From the Israeli settlement we drove a short distance to the land owned by the Nassar family, now called the Tent of Nations, a beautiful piece of hilltop property that has been in this family for generations and is now surrounded by 5 Israeli settlements. We met with three members of the third generation of Nassar family owners: Amal (which means “hope), Daher and George and one fourth generation family member, Matilda. We were met by Daher out on the road at the place where Israel has blocked access for security reasons. As we walked into the property we encounter a goat farmer and noticed the incredible view and vegetation on the property: vineyards, apricot, olive, almond, fig and apple trees.

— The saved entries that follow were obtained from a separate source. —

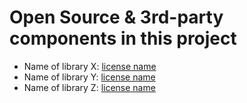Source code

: # Open Source & 3rd-party components in this project
* Name of library X: [license name](http://linktolicensefile.com)
* Name of library Y: [license name](http://linktolicensefile.com)
* Name of library Z: [license name](http://linktolicensefile.com)
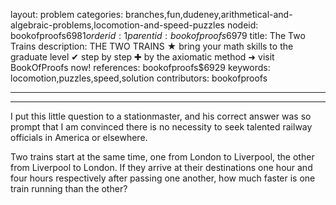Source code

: layout: problem
categories: branches,fun,dudeney,arithmetical-and-algebraic-problems,locomotion-and-speed-puzzles
nodeid: bookofproofs$6981
orderid: 1
parentid: bookofproofs$6979
title: The Two Trains
description: THE TWO TRAINS ★ bring your math skills to the graduate level ✔ step by step ✚ by the axiomatic method ➜ visit BookOfProofs now!
references: bookofproofs$6929
keywords: locomotion,puzzles,speed,solution
contributors: bookofproofs

---


---

I put this little question to a stationmaster, and his correct answer was so prompt that I am convinced there is no necessity to seek talented railway officials in America or elsewhere.

Two trains start at the same time, one from London to Liverpool, the other from Liverpool to London. If they arrive at their destinations one hour and four hours respectively after passing one another, how much faster is one train running than the other?
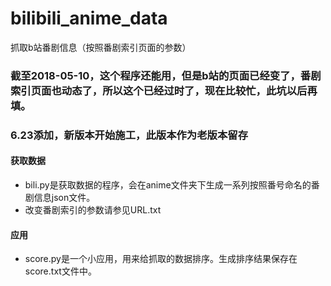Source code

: # bilibili_anime_data
抓取b站番剧信息（按照番剧索引页面的参数）

### 截至2018-05-10，这个程序还能用，但是b站的页面已经变了，番剧索引页面也动态了，所以这个已经过时了，现在比较忙，此坑以后再填。

### 6.23添加，新版本开始施工，此版本作为老版本留存

#### 获取数据

- bili.py是获取数据的程序，会在anime文件夹下生成一系列按照番号命名的番剧信息json文件。
- 改变番剧索引的参数请参见URL.txt

#### 应用

- score.py是一个小应用，用来给抓取的数据排序。生成排序结果保存在score.txt文件中。

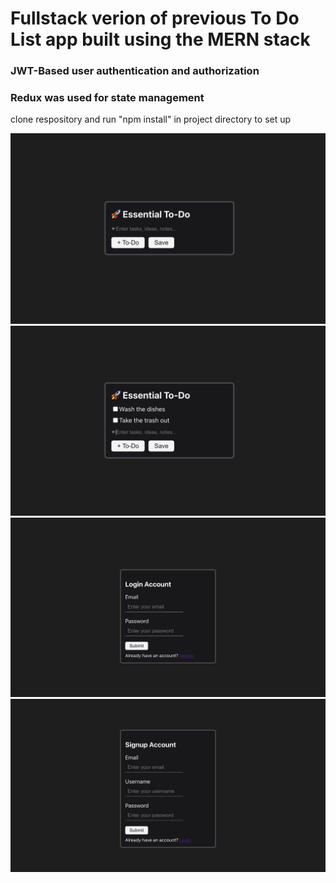 # Fullstack verion of previous To Do List app built using the MERN stack
### JWT-Based user authentication and authorization
### Redux was used for state management
clone respository and run "npm install" in project directory to set up

![](/screenshots/1.png?raw=true)
![](/screenshots/2.png?raw=true)
![](/screenshots/3.png?raw=true)
![](/screenshots/4.png?raw=true)
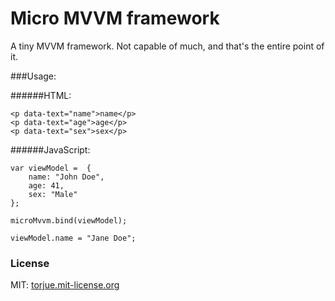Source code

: Micro MVVM framework
======

A tiny MVVM framework. Not capable of much, and that's the entire point of it.

###Usage:

######HTML:

	<p data-text="name">name</p>
	<p data-text="age">age</p>
	<p data-text="sex">sex</p>

######JavaScript:

	var viewModel =	 {
		name: "John Doe",
		age: 41,
		sex: "Male"
	};

	microMvvm.bind(viewModel);
	
	viewModel.name = "Jane Doe";

### License
MIT: [torjue.mit-license.org](http://torjue.mit-license.org)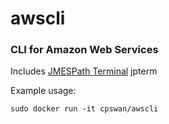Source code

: awscli
======

### CLI for Amazon Web Services

Includes [JMESPath Terminal](https://github.com/jmespath/jmespath.terminal) jpterm

Example usage:

`sudo docker run -it cpswan/awscli`
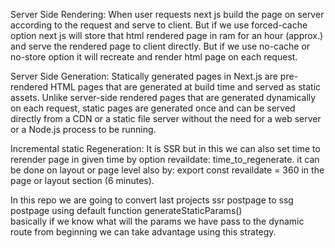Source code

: Server Side Rendering: When user requests next js build the page on server according to the request and serve to client. But if we use forced-cache option next js will store that html rendered page in ram for an hour (approx.) and serve the rendered page to client directly. But if we use no-cache or no-store option it will recreate and render html page on each request.

Server Side Generation: Statically generated pages in Next.js are pre-rendered HTML pages that are generated at build time and served as static assets. Unlike server-side rendered pages that are generated dynamically on each request, static pages are generated once and can be served directly from a CDN or a static file server without the need for a web server or a Node.js process to be running.

Incremental static Regeneration: It is SSR but in this  we can also set time to rerender page in given time by option revaildate: time_to_regenerate.
it can be done on layout or page level also by: export const revaildate = 360 in the page or layout section  (6 minutes).


In this repo we are going to convert last projects ssr postpage to ssg postpage using default function generateStaticParams()   
basically if we know what will the params we have pass to the dynamic route from beginning we can take advantage using this strategy.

Daher explained that every summer, they conduct a two-week camp for children from both Muslim and Christian families. The camp helps the children find common ground through community painting and other art projects. As we sat down and listened to Amal’s narrative and the history of this land, she told us how hard it is for Palestinians to own, maintain and retain their land. Many obstacles exist, from access to water and electricity to building restrictions, demolition orders and high taxes, making it a very difficulty situation for Palestinians to continue to live in the occupied territories. The water for the tea that the Nassar Family served us, for instance, had to be purchased and carried onto their land. To conclude our time, Amal told us the heartbreaki
ng story of May 2014 when a group of Israeli settlers came onto their land just before harvest and uprooted over 1,500 olive trees, burying the fruit-bearing portions and taking the trunks and larger limbs for their saleable wood. Such treatment by neighbors is hard to imagine, but the Nassar family, with the help of the international community, is steadfast in their hope to remain on their land alongside their Israeli neighbors. “We want peace and equal rights for all,” Amal told us. And across the valley, in the settlement of Efrat, Mayor Revivi is working to block the completion of the separation wall, believing that it neither brings peace nor security. “We don’t need walls to live in peace with our Palestinian neighbors,” said Revivi.